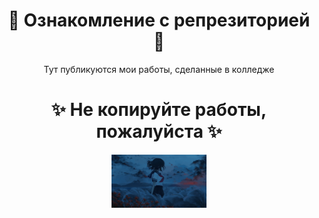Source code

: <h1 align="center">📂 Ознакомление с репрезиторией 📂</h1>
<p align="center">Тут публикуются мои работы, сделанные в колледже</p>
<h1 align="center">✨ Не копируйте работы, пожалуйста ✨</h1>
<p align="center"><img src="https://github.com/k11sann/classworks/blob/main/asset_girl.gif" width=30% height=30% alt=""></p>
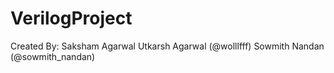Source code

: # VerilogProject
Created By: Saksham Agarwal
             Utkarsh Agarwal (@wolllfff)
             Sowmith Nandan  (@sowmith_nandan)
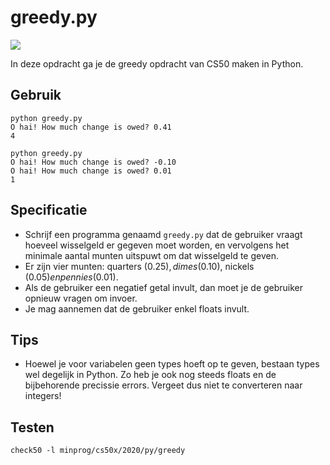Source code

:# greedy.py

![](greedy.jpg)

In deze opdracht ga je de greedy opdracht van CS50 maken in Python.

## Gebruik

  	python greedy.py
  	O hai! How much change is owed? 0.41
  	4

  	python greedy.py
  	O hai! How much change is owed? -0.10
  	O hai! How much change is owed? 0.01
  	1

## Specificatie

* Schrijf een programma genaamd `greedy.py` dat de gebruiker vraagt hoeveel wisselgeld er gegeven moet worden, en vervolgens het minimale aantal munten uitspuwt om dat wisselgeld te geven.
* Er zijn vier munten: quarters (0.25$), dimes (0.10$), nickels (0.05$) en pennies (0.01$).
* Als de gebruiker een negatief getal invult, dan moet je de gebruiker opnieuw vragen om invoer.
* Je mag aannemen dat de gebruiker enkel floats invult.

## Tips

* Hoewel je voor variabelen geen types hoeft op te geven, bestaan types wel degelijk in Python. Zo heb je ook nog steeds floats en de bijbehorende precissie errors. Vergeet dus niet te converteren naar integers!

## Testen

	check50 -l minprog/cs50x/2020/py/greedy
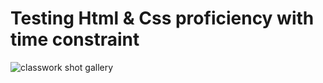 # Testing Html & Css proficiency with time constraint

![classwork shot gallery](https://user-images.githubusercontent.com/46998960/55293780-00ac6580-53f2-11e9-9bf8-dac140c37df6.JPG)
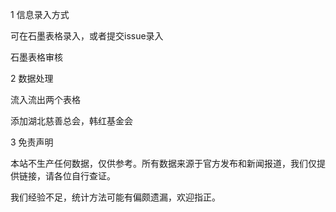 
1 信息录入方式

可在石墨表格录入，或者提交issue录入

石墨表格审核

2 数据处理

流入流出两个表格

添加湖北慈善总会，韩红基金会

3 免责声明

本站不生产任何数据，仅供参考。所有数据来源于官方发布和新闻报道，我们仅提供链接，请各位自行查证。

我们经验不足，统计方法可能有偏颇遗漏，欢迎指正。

◆ ◆ ◆ ◆ ◆ ◆ ◆

> **Task directions**:
Copy each line of the listing that includes "change".

> **Output**:
  	O hai! How much change is owed? 0.41
  	O hai! How much change is owed? -0.10
  	O hai! How much change is owed? 0.01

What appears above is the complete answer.